_WHAT THIS TASK INVOLVES_
What number of lines in the records below hold the word "series"? Give that number alone.
◆ ◆ ◆ ◆ ◆ ◆ ◆
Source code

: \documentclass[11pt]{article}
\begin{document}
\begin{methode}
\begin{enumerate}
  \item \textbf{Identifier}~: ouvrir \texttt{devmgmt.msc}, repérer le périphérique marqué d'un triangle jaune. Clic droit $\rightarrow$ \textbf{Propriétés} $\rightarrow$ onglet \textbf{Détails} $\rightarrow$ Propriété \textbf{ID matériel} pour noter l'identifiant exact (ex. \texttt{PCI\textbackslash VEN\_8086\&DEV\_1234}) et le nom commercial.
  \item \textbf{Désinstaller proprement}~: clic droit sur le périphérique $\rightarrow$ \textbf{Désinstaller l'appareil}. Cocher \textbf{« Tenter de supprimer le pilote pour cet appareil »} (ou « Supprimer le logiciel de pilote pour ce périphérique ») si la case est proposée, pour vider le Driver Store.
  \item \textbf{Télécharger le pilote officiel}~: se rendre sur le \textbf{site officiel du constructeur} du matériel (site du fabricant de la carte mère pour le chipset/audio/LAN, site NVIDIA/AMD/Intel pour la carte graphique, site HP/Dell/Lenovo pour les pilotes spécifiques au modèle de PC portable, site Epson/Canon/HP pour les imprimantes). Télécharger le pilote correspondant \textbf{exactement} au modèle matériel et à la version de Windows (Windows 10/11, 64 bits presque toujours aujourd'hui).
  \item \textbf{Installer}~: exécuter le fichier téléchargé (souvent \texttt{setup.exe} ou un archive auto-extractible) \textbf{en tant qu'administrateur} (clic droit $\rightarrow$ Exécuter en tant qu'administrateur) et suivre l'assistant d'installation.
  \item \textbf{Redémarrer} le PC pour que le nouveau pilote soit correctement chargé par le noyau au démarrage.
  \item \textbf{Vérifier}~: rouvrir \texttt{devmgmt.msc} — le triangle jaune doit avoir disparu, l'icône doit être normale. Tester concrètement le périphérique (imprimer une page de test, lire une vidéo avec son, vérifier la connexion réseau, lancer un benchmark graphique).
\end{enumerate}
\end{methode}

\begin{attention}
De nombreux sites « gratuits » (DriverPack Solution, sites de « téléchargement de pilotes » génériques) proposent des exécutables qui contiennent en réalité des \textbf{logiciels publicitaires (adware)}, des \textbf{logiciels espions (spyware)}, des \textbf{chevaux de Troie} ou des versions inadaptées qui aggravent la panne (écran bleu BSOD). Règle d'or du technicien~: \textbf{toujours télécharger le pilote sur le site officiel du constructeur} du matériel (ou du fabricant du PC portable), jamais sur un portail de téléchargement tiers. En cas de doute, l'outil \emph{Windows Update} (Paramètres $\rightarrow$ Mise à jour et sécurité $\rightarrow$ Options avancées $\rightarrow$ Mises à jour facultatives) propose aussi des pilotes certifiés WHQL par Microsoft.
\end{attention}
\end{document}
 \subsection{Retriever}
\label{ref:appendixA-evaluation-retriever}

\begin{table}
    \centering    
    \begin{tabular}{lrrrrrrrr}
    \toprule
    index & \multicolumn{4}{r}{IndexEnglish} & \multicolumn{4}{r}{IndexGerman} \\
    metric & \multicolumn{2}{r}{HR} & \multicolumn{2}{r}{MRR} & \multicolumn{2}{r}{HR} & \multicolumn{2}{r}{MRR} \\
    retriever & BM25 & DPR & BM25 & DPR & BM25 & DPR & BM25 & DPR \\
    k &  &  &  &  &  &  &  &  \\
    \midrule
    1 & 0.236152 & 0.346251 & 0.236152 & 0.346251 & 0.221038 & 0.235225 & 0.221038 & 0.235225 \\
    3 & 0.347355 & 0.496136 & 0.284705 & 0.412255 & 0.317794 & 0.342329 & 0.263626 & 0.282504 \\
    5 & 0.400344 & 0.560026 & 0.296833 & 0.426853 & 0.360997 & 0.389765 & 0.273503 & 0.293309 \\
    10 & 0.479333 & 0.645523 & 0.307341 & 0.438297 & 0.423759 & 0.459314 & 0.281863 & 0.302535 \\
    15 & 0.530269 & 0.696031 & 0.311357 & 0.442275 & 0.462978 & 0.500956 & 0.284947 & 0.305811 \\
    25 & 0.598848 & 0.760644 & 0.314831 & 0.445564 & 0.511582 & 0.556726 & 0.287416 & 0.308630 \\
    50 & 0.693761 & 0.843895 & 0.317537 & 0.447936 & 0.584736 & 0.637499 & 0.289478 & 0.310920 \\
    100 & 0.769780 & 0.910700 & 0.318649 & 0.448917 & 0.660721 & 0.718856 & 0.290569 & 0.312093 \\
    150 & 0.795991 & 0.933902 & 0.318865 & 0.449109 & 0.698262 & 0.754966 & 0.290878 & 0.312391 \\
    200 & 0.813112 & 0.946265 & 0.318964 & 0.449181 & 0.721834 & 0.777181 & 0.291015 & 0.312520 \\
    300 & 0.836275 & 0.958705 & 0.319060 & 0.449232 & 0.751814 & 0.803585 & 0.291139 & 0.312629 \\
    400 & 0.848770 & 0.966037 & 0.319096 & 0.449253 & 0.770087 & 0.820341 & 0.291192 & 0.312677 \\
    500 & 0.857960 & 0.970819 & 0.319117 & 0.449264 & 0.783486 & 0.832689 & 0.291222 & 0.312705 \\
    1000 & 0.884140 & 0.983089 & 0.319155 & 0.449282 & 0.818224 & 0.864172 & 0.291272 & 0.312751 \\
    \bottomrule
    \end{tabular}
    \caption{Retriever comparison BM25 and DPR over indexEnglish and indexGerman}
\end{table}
◆ ◆ ◆ ◆ ◆ ◆ ◆
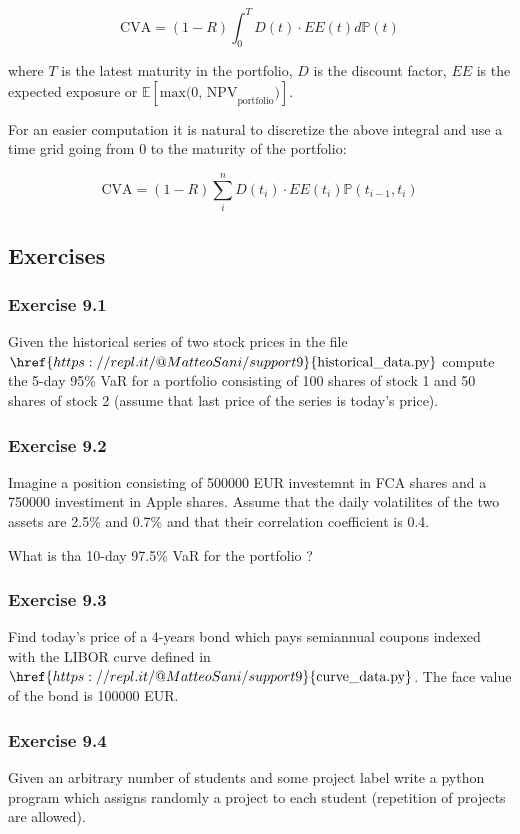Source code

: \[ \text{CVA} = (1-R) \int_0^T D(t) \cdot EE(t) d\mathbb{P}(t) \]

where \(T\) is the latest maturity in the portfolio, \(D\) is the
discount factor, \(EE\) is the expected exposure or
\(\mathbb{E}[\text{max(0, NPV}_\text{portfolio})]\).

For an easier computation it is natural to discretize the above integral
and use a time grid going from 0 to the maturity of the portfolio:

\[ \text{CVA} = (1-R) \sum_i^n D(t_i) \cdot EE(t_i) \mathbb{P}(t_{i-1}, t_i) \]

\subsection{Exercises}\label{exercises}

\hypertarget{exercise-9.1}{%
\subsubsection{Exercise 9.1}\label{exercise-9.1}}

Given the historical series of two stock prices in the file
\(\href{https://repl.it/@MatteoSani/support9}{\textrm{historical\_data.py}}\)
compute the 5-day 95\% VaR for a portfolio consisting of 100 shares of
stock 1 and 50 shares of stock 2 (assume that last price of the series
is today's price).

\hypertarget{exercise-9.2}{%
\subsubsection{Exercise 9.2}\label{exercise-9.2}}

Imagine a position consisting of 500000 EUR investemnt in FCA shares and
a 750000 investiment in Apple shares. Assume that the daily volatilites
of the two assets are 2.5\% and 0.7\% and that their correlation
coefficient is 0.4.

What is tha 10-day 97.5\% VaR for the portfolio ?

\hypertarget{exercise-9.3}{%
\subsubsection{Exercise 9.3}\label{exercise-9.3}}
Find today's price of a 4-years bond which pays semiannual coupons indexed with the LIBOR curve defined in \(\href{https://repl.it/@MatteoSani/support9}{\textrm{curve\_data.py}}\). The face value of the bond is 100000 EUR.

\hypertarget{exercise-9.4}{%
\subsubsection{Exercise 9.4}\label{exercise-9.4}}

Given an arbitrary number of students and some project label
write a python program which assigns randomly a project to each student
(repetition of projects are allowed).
◆ ◆ ◆ ◆ ◆ ◆ ◆
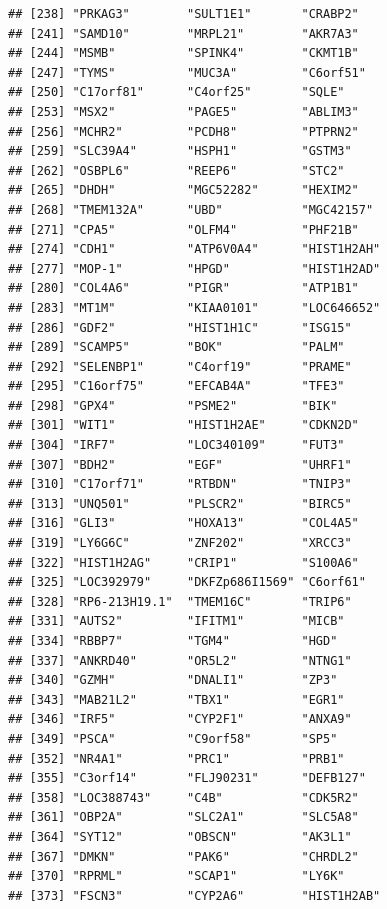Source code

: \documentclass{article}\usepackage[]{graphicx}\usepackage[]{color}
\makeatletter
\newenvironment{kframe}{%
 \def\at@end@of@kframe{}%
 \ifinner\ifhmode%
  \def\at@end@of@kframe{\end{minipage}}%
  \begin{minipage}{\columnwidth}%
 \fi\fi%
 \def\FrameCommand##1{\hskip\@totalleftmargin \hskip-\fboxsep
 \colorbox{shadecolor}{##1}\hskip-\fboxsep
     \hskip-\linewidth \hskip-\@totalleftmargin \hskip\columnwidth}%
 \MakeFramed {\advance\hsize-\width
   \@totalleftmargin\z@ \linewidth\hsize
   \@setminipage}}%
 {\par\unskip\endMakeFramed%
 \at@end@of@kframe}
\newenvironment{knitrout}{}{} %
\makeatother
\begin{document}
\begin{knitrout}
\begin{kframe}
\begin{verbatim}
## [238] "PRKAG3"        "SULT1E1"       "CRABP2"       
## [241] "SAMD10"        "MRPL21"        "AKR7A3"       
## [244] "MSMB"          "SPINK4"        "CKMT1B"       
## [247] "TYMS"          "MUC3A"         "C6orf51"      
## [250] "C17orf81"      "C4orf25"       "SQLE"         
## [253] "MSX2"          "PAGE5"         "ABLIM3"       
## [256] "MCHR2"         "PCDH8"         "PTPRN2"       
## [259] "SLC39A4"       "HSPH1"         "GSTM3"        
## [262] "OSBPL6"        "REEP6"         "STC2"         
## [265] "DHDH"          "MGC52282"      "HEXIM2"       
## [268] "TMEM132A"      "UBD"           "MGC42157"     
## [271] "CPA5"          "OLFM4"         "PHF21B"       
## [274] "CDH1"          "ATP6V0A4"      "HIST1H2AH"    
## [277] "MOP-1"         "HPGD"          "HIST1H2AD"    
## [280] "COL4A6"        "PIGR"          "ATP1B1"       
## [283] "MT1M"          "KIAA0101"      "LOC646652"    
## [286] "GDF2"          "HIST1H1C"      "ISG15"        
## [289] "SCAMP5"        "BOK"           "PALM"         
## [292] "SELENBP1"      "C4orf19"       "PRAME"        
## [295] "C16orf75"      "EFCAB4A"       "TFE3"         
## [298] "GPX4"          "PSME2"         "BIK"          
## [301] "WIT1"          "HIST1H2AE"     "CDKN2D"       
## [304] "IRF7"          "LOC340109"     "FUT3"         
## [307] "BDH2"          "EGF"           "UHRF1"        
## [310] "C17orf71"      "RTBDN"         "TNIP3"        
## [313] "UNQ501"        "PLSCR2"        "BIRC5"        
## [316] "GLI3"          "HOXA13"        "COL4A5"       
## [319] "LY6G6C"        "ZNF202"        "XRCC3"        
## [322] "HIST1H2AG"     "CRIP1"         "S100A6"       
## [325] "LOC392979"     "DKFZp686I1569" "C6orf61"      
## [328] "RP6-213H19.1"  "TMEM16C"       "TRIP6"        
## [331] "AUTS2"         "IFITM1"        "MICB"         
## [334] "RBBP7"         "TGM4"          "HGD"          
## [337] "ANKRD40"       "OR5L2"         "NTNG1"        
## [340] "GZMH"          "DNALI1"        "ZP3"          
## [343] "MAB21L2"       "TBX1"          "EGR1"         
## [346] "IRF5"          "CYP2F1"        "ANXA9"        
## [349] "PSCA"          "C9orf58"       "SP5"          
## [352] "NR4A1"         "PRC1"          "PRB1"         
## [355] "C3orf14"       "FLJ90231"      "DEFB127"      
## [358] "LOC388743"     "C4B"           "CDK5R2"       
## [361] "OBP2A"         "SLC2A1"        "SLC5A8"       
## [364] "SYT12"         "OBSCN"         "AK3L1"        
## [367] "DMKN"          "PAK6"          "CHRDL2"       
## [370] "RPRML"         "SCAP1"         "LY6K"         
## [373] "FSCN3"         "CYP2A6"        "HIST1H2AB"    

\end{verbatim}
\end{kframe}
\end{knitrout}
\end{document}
◆ ◆ ◆ ◆ ◆ ◆ ◆
_ANSWER_
2